> _WHAT YOU WILL DO_
Return the full set of entries precisely. Do not carry over any pictures.

(Beginning of EXTRACTED RECORDS)

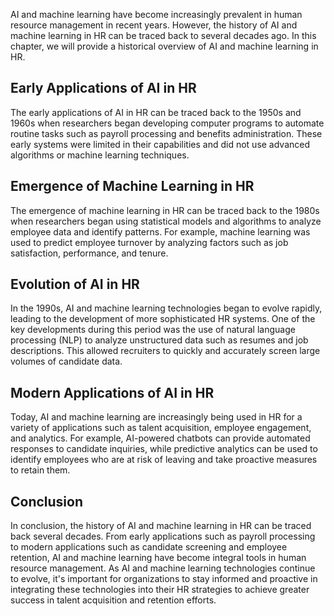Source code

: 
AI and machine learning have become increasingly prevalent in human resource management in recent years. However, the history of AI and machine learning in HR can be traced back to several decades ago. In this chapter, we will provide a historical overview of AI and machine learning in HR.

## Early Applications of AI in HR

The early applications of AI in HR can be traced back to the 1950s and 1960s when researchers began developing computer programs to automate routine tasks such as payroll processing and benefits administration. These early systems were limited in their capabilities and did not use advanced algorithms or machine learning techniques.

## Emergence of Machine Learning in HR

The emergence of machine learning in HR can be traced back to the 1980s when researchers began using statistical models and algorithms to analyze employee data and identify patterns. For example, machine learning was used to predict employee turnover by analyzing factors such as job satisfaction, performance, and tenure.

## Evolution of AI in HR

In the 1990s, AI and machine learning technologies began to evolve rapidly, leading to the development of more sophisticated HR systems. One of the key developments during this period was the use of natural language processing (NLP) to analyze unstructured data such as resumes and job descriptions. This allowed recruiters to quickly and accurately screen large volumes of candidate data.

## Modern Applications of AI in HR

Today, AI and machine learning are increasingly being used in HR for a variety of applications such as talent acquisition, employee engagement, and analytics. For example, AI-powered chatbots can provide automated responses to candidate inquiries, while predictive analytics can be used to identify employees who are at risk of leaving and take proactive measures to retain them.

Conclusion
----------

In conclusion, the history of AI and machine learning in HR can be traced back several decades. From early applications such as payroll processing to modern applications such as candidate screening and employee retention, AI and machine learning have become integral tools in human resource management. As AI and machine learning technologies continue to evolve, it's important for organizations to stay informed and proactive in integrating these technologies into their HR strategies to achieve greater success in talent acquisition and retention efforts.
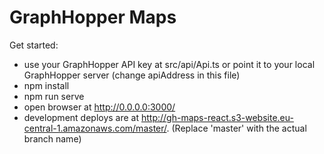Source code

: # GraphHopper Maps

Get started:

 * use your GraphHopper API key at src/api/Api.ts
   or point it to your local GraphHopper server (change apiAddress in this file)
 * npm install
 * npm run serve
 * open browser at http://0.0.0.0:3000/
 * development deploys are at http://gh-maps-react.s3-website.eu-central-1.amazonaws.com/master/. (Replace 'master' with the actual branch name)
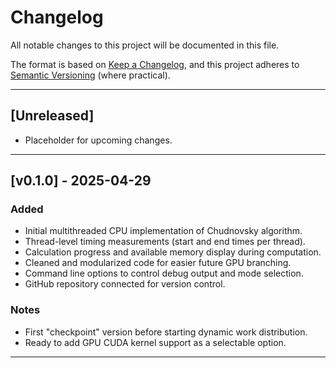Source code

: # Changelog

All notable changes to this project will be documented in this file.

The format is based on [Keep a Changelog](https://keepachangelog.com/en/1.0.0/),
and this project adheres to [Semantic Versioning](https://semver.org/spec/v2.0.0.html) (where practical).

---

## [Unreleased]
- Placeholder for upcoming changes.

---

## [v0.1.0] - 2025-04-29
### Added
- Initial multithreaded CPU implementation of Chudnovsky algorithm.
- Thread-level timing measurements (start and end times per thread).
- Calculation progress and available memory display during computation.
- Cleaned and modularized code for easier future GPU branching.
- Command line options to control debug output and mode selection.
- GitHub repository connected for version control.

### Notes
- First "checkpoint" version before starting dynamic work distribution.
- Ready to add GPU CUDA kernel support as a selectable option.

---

(End of EXTRACTED RECORDS)

> _PROBLEM SOLUTION_
Source code

: 
AI and machine learning have become increasingly prevalent in human resource management in recent years. However, the history of AI and machine learning in HR can be traced back to several decades ago. In this chapter, we will provide a historical overview of AI and machine learning in HR.

## Early Applications of AI in HR

The early applications of AI in HR can be traced back to the 1950s and 1960s when researchers began developing computer programs to automate routine tasks such as payroll processing and benefits administration. These early systems were limited in their capabilities and did not use advanced algorithms or machine learning techniques.

## Emergence of Machine Learning in HR

The emergence of machine learning in HR can be traced back to the 1980s when researchers began using statistical models and algorithms to analyze employee data and identify patterns. For example, machine learning was used to predict employee turnover by analyzing factors such as job satisfaction, performance, and tenure.

## Evolution of AI in HR

In the 1990s, AI and machine learning technologies began to evolve rapidly, leading to the development of more sophisticated HR systems. One of the key developments during this period was the use of natural language processing (NLP) to analyze unstructured data such as resumes and job descriptions. This allowed recruiters to quickly and accurately screen large volumes of candidate data.

## Modern Applications of AI in HR

Today, AI and machine learning are increasingly being used in HR for a variety of applications such as talent acquisition, employee engagement, and analytics. For example, AI-powered chatbots can provide automated responses to candidate inquiries, while predictive analytics can be used to identify employees who are at risk of leaving and take proactive measures to retain them.

Conclusion
----------

In conclusion, the history of AI and machine learning in HR can be traced back several decades. From early applications such as payroll processing to modern applications such as candidate screening and employee retention, AI and machine learning have become integral tools in human resource management. As AI and machine learning technologies continue to evolve, it's important for organizations to stay informed and proactive in integrating these technologies into their HR strategies to achieve greater success in talent acquisition and retention efforts.
Source code

: # GraphHopper Maps

Get started:

 * use your GraphHopper API key at src/api/Api.ts
   or point it to your local GraphHopper server (change apiAddress in this file)
 * npm install
 * npm run serve
 * open browser at http://0.0.0.0:3000/
 * development deploys are at http://gh-maps-react.s3-website.eu-central-1.amazonaws.com/master/. (Replace 'master' with the actual branch name)
Source code

: # Changelog

All notable changes to this project will be documented in this file.

The format is based on [Keep a Changelog](https://keepachangelog.com/en/1.0.0/),
and this project adheres to [Semantic Versioning](https://semver.org/spec/v2.0.0.html) (where practical).

---

## [Unreleased]
- Placeholder for upcoming changes.

---

## [v0.1.0] - 2025-04-29
### Added
- Initial multithreaded CPU implementation of Chudnovsky algorithm.
- Thread-level timing measurements (start and end times per thread).
- Calculation progress and available memory display during computation.
- Cleaned and modularized code for easier future GPU branching.
- Command line options to control debug output and mode selection.
- GitHub repository connected for version control.

### Notes
- First "checkpoint" version before starting dynamic work distribution.
- Ready to add GPU CUDA kernel support as a selectable option.

---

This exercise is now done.